Доклад Ирины Михайловой был посвящён еврейскому кварталу Дербента в 1886 г. Его особенностью, как следует из темы, была своего рода остановка во времени — синхронический, а не диахронический срез, как в других сообщениях. В Дербенте сосуществовали три религиозные культуры: в верхнем городе — исламская, в нижнем — русская, а в среднем — армянская и еврейская. По камеральным спискам, которые исследователь привлекает в качестве главного источника, еврейский квартал, называвшийся «узким», представлял собой прямоугольник 100 на 500 метров. Еврейское население росло в нём медленно (в частности, это было связано и с невозможностью увеличить площадь проживания). Состоятельные люди занимались торговлей, хотя могли быть купцами только второй гильдии, и работали на винокуренном заводе, который, в частности, выпускал коньяк (по местному преданию, сами французы признали достоинства этого напитка и позволили ему так называться), другие евреи не гнушались и рыбной ловлей. Власти не разрешали дербентским евреям уехать, что приводило к перенаселённости не имевшего возможностей для расширения квартала. Евреи хороши встроились в дагестанский быт, но даже в Дербенте не удалось совсем избежать погромов. Расселено было это местечко только в 1930-е годы.

Доклад Александры Фишель «О надгробных надписях южного Дагестана» использовал сочетание междисциплинарного подхода и полевого материала, найденного при работе в экспедициях в аулах Мамрач и Араг. Внимание исследователя привлекли неатрибутированные цитаты на могильных камнях конца XIX — начала XX вв., на которых кроме сведений о покойнике присутствуют и тексты из Танаха, но только по первым буквам. Расшифровать удалось пока только надпись на могиле «Уважемого Кидада бен Йосеф», умершего в 1901 г.: после его имени идёт цитата из книги пророка Исайи, 26:19: «Оживут мертвецы Твои, восстанут мёртвые тела!». Такие цитаты в надгробных надписях перекликаются с литургией горских евреев, а типологически близки к гафтаре еженедельных глав Торы, взятой из книг пророков.

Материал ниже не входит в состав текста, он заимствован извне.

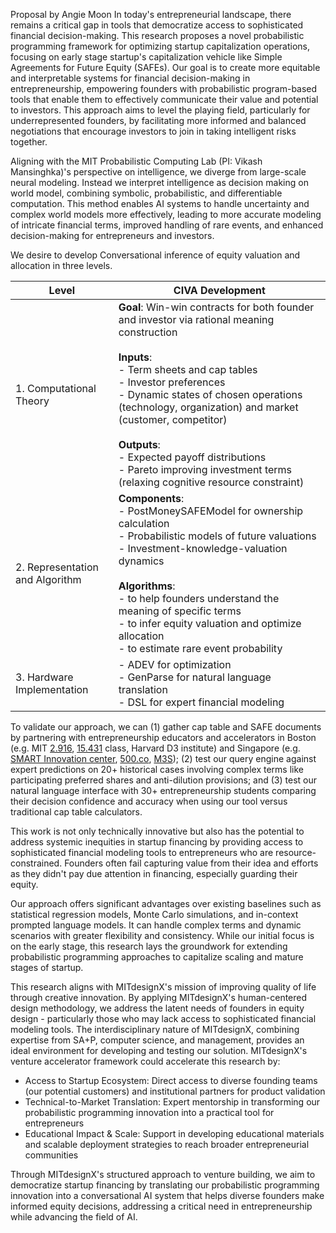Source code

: 
Proposal by Angie Moon
In today's entrepreneurial landscape, there remains a critical gap in tools that democratize access to sophisticated financial decision-making. This research proposes a novel probabilistic programming framework for optimizing startup capitalization operations, focusing on early stage startup's capitalization vehicle like Simple Agreements for Future Equity (SAFEs). Our goal is to create more equitable and interpretable systems for financial decision-making in entrepreneurship, empowering founders with probabilistic program-based tools that enable them to effectively communicate their value and potential to investors. This approach aims to level the playing field, particularly for underrepresented founders, by facilitating more informed and balanced negotiations that encourage investors to join in taking intelligent risks together.

Aligning with the MIT Probabilistic Computing Lab (PI: Vikash Mansinghka)'s perspective on intelligence, we diverge from large-scale neural modeling. Instead we interpret intelligence as decision making on world model, combining symbolic, probabilistic, and differentiable computation. This method enables AI systems to handle uncertainty and complex world models more effectively, leading to more accurate modeling of intricate financial terms, improved handling of rare events, and enhanced decision-making for entrepreneurs and investors.

We desire to develop Conversational inference of equity valuation and allocation in three levels.

| Level                           | CIVA Development                                                                                                                                                                                                                                                                                                                                                                                                          |
| ------------------------------- | ------------------------------------------------------------------------------------------------------------------------------------------------------------------------------------------------------------------------------------------------------------------------------------------------------------------------------------------------------------------------------------------------------------------------- |
| 1. Computational Theory         | **Goal**: Win-win contracts for both founder and investor via rational meaning construction<br><br>**Inputs**: <br>- Term sheets and cap tables<br>- Investor preferences <br>- Dynamic states of chosen operations (technology, organization) and market (customer, competitor)<br><br>**Outputs**: <br>- Expected payoff distributions<br>- Pareto improving  investment terms (relaxing cognitive resource constraint) |
| 2. Representation and Algorithm | **Components**:<br>- PostMoneySAFEModel for ownership calculation<br>- Probabilistic models of future valuations<br>- Investment-knowledge-valuation dynamics<br><br>**Algorithms**:<br>- to help founders understand the meaning of specific terms<br>- to infer equity valuation and optimize allocation<br>- to estimate rare event probability                                                                        |
| 3. Hardware Implementation      | - ADEV for optimization<br>- GenParse for natural language translation<br>- DSL for expert financial modeling                                                                                                                                                                                                                                                                                                             |
To validate our approach, we can (1) gather cap table and SAFE documents by partnering with entrepreneurship educators and accelerators in Boston (e.g. MIT [2.916](https://orbit.mit.edu/classes/money-for-startups-2.916), [15.431](https://ocw.mit.edu/courses/15-431-entrepreneurial-finance-spring-2011/) class,  Harvard D3 institute) and Singapore (e.g. [SMART Innovation center](https://smart.mit.edu/innovation-centre/our-program), [500.co](https://500.co/), [M3S](https://m3s.mit.edu/)); (2) test our query engine against expert predictions on 20+ historical cases involving complex terms like participating preferred shares and anti-dilution provisions; and (3) test our natural language interface with 30+ entrepreneurship students comparing their decision confidence and accuracy when using our tool versus traditional cap table calculators.

This work is not only technically innovative but also has the potential to address systemic inequities in startup financing by providing access to sophisticated financial modeling tools to entrepreneurs who are resource-constrained. Founders often fail capturing value from their idea and efforts as they didn't pay due attention in financing, especially guarding their equity.

Our approach offers significant advantages over existing baselines such as statistical regression models, Monte Carlo simulations, and in-context prompted language models. It can handle complex terms and dynamic scenarios with greater flexibility and consistency. While our initial focus is on the early stage, this research lays the groundwork for extending probabilistic programming approaches to capitalize scaling and mature stages of startup.

This research aligns with MITdesignX's mission of improving quality of life through creative innovation. By applying MITdesignX's human-centered design methodology, we address the latent needs of founders in equity design - particularly those who may lack access to sophisticated financial modeling tools. The interdisciplinary nature of MITdesignX, combining expertise from SA+P, computer science, and management, provides an ideal environment for developing and testing our solution. MITdesignX's venture accelerator framework could accelerate this research by:
- Access to Startup Ecosystem: Direct access to diverse founding teams (our potential customers) and institutional partners for product validation 
- Technical-to-Market Translation: Expert mentorship in transforming our probabilistic programming innovation into a practical tool for entrepreneurs
- Educational Impact & Scale: Support in developing educational materials and scalable deployment strategies to reach broader entrepreneurial communities

Through MITdesignX's structured approach to venture building, we aim to democratize startup financing by translating our probabilistic programming innovation into a conversational AI system that helps diverse founders make informed equity decisions, addressing a critical need in entrepreneurship while advancing the field of AI.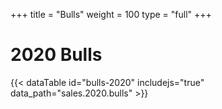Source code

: +++
title = "Bulls"
weight = 100
type = "full"
+++
# 2020 Bulls


{{< dataTable id="bulls-2020" includejs="true" data_path="sales.2020.bulls" >}}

Последний доклад Матеуша Яна Маймана «Коллективная память горских евреев о Холокосте в современном Израиле» был посвящён двум стратегиям воспоминания о Шоа. Горским евреям, как и многим другим репатриантам из Советского Союза, пришлось пройти сквозь умолчание о Холокосте в советские годы (когда рассказывалось больше о войне, чем о Катастрофе советских евреев), поэтому открытие этой темы в Израиле стало для них во многом потрясением. Сегодня знание о том, что твои предки погибли или выжили в Шоа становится важной чертой идентичности. Большинство горских евреев стремится посещать местные небольшие музеи, в которых представлены особенно востребованные сегодня истории спасения, так как все пережившие войну и оккупации были героями. В частности, это хорошо показывает участие горских евреев в праздничных мероприятиях в Израиле к 9 мая. При этом Холокост горских евреев встраивается в общую историю Шоа, но подчёркивается особенная ожесточённость немцев во время короткой оккупации Кавказа, что побуждало их торопиться, убивая евреев на местах... По мнению горских евреев, убийство отличалось как бы по субнациональным причинам — особую ненависть вызывали они и ашкеназы. Новый тип воспоминаний о Холокосте может быть назван постсоветским. Его формируют уже не то, кто пережил Шоа (из Советского Союза их и так было немного), а новые исследования. В частности, акцент смещается с советской или горской общности жертв Катастрофы на еврейскую или израильскую. Личные истории уступают место общей истории народа, благодаря чему сохраняется память в общине. Её современный призыв состоит в том, чтобы не столько предостерегать, сколько именно помнить, так как прежний опыт рассказывания о Катастрофе был недостаточен, и многие люди хотят быть услышанными сейчас.